BMO - Bank of Montreal: Excellent Company For Dividend Growth Investing

2023-05-30 10:16:26 ET

Summary

  • Bank of Montreal is the 8th largest bank in North America with $1.25 trillion in assets, serving 13 million customers globally, and has a significant US presence.
  • BMO is diversified on four business lines: Canadian banking, US banking, Wealth Management, and Capital Markets.
  • BMO's strategy emphasizes maintaining a well-capitalized balance sheet, commitment to positive operating leverage, and a digital-first operating model.
  • The bank has a strong dividend record, continuously paying dividends for 194 years, and currently offers a 4.8% dividend yield.

Introduction

The Bank of Montreal (BMO) is the 8th largest bank in North America by assets, with a total of $1.25 trillion on its books. It serves 13 million customers across the globe, with an emphasis on digital first service that speed and scale. The largest portion of its business is Canadian banking, while it also has a significant US presence. It has three operating groups:

  • Personal & Commercial Banking
  • BMO Wealth Management
  • BMO Capital Markets

As one of the leading banks in the North American market, BMO has a strategy that emphasizes three things:

  • Maintain a well-capitalized balance sheet (risk management)
  • Commitment to positive operating leverage (economies of scale)
  • Digital first operating model that drives efficiency, speed, and scale

While BMO is primarily known as a Canadian Big 5 bank, one of the five players in the Canadian oligopoly, it has a surprising amount of US exposure - US$419B of its total C$1,250B of assets are located in the US. I've included a map below of its US branches and geographic distribution to really hammer this point home:

Q2 2023 Investor Presentation

BMO's Business Lines

Here is a breakdown of BMO's net revenues, as of Q2 2023:

  • Canadian Personal & Commercial Banking - 31%. Two thirds of this is personal & business banking, with the rest commercial banking.
  • US Personal & Commercial Banking - 32%. Two thirds of which is commercial banking, with the rest personal & business banking.
  • BMO Capital Markets - 20%. Two thirds of this is global markets, with the rest in investments & corporate banking.
  • BMO Wealth Management - 20%. The vast majority of the revenue comes from managing personal wealth.
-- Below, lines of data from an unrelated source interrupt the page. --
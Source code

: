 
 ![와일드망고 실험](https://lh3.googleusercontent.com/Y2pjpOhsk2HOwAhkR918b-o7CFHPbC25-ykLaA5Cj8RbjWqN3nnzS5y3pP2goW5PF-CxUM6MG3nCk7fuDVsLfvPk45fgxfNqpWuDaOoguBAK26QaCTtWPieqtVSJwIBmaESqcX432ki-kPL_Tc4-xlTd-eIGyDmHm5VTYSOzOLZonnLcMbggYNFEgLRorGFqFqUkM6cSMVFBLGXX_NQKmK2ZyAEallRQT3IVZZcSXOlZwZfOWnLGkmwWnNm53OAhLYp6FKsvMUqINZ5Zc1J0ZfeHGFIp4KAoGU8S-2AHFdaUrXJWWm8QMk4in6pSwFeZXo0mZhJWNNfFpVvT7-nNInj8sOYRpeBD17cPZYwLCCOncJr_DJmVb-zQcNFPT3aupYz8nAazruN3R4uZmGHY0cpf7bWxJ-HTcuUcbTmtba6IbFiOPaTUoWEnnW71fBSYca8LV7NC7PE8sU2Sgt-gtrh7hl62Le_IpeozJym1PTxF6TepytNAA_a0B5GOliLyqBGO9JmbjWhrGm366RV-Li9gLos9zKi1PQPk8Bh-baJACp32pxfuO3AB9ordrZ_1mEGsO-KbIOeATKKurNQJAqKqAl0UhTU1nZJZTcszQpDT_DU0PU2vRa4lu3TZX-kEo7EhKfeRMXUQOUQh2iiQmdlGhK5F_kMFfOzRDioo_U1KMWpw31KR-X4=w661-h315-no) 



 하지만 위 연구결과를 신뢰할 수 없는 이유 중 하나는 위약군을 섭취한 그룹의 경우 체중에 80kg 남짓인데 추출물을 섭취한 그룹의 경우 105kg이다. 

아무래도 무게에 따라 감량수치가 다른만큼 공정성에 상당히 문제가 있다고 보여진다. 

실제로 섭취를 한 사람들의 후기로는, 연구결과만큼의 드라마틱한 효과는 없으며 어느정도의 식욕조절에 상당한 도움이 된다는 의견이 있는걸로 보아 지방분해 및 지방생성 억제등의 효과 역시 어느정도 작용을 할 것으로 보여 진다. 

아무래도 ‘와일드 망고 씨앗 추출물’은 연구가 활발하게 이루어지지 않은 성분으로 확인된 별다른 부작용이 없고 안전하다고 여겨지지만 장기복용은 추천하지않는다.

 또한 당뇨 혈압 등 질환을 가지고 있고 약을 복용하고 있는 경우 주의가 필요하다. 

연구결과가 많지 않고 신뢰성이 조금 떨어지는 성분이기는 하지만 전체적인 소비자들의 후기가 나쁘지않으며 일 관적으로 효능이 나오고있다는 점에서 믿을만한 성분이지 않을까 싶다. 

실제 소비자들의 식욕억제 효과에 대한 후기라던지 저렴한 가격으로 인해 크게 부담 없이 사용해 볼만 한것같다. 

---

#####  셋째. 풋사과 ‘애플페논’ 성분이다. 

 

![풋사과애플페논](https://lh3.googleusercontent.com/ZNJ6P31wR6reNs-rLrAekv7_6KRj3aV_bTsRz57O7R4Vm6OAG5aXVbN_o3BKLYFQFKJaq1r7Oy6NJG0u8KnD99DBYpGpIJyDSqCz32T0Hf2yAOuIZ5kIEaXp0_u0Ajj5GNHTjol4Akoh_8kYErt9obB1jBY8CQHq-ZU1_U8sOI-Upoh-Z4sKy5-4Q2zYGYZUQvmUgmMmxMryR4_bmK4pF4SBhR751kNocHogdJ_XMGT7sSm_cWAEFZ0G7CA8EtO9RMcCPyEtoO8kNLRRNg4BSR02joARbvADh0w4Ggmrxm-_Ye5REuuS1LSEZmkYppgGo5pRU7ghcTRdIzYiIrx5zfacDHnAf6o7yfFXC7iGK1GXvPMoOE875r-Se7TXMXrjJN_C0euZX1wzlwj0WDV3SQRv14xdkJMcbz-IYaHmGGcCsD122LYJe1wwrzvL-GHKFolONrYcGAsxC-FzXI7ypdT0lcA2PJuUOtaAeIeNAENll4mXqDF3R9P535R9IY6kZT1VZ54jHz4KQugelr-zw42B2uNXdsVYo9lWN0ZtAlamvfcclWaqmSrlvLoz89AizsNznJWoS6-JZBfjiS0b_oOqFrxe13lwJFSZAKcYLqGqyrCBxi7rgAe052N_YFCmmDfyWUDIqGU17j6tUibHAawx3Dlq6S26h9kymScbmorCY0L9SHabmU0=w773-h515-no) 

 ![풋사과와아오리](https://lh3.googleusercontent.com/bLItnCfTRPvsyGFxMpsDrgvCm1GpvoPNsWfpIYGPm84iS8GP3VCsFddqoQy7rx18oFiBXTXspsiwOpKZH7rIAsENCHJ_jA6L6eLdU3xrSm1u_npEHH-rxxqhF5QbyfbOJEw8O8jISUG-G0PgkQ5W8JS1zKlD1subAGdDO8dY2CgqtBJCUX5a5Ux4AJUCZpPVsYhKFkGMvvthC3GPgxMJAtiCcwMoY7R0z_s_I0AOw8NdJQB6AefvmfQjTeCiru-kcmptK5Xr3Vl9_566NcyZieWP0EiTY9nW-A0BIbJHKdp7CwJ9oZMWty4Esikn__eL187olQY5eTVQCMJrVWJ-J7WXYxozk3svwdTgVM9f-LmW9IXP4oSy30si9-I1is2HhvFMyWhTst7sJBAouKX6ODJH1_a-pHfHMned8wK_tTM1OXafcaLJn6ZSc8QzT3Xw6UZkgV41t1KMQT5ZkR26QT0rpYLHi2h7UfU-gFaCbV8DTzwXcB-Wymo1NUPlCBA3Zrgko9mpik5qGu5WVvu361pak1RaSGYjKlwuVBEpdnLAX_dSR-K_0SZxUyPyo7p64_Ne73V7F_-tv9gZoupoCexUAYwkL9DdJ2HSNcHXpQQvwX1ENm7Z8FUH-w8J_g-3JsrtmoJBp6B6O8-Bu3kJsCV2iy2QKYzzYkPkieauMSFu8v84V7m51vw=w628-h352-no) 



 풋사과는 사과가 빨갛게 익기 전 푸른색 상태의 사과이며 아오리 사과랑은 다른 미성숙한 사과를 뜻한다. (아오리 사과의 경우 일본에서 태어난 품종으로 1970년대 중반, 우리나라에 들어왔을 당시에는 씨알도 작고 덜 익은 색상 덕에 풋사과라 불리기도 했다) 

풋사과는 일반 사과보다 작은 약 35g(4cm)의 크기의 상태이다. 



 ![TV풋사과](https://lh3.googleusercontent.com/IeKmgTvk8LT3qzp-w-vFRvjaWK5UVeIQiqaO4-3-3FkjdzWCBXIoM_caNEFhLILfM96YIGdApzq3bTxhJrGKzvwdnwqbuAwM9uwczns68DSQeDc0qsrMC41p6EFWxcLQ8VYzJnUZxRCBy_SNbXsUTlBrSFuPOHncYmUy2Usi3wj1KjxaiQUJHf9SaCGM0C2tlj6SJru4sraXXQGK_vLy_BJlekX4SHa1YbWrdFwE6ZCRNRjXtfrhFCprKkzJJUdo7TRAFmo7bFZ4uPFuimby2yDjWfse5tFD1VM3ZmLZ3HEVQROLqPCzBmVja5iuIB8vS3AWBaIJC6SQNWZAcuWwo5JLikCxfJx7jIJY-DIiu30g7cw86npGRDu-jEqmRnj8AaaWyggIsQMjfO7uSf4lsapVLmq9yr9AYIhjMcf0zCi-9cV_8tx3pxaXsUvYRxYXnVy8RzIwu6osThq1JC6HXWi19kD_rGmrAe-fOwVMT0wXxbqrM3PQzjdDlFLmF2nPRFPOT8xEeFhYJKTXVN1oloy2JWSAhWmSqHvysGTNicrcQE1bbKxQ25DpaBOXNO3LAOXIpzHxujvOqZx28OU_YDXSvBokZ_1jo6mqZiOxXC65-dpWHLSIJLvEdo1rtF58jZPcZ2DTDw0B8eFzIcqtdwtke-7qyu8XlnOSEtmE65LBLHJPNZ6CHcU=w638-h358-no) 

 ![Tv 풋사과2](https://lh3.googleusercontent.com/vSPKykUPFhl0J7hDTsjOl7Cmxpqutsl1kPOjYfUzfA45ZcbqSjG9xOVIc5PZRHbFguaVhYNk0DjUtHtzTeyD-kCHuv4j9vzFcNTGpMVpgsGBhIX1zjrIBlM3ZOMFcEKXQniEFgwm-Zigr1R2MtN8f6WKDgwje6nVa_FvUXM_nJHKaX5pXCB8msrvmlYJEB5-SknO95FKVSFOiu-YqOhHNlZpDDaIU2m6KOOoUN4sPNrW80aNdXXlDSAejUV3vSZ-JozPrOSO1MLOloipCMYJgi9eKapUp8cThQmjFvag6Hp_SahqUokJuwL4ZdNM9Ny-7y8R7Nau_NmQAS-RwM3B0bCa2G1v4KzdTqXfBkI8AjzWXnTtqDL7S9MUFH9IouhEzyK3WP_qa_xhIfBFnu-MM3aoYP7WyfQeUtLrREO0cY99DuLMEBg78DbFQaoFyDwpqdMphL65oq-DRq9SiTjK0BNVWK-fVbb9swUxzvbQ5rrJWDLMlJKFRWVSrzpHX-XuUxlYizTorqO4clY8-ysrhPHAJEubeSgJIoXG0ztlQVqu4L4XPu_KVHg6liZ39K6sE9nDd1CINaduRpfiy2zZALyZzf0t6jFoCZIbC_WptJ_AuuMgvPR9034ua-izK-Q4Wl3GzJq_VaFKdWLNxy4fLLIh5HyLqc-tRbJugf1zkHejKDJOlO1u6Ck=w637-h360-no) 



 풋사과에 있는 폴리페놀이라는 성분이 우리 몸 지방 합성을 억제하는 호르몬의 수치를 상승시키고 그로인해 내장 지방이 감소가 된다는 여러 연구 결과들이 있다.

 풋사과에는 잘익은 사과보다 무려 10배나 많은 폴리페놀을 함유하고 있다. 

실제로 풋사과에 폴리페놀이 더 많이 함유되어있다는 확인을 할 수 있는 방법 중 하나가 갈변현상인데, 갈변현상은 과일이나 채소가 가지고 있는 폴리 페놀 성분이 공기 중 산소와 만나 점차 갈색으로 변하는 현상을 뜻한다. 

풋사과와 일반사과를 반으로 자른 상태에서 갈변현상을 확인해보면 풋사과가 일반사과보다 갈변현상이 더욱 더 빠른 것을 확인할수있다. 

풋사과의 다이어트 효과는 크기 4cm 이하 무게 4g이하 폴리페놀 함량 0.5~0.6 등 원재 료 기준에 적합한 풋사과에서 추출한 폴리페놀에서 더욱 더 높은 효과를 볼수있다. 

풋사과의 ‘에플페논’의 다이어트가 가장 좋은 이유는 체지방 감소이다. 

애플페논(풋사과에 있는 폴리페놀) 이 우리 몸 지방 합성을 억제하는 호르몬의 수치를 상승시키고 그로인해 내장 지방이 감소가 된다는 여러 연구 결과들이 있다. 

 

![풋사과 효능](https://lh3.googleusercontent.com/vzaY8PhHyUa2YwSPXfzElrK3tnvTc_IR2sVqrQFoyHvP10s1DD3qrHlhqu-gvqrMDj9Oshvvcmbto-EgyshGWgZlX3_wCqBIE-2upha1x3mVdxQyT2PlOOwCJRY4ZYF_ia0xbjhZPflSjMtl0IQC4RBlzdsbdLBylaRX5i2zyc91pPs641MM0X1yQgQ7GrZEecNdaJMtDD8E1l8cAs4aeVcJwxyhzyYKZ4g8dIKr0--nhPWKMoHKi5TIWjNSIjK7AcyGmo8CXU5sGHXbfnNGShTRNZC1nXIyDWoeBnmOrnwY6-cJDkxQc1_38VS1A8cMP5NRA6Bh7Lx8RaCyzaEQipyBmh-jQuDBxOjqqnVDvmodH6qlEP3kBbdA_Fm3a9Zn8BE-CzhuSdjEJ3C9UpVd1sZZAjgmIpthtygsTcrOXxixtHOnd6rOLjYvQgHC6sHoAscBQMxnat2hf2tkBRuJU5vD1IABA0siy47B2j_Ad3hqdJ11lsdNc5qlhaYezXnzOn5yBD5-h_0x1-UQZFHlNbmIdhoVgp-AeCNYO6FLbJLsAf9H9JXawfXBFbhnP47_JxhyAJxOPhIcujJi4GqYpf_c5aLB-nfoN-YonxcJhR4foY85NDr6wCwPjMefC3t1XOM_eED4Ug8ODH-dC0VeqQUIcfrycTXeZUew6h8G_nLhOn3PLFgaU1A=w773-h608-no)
Fully 46% of its revenues come from the US, while the other 54% comes from Canada and other countries. 48% of net revenues come from business, while 52% of net revenues come from consumer segments. This makes BMO an attractive prospective investment for those seeking exposure to multiple developed markets and multiple business lines at the same time. There is a lot of diversification to be found here. I will present some summarizing facts and figures about each of its business lines below.

I will take the figures available from only the Q2 2013 and Q2 2023 investor presentations and highlight the growth, returns, and efficiency in these segments during these 10 years.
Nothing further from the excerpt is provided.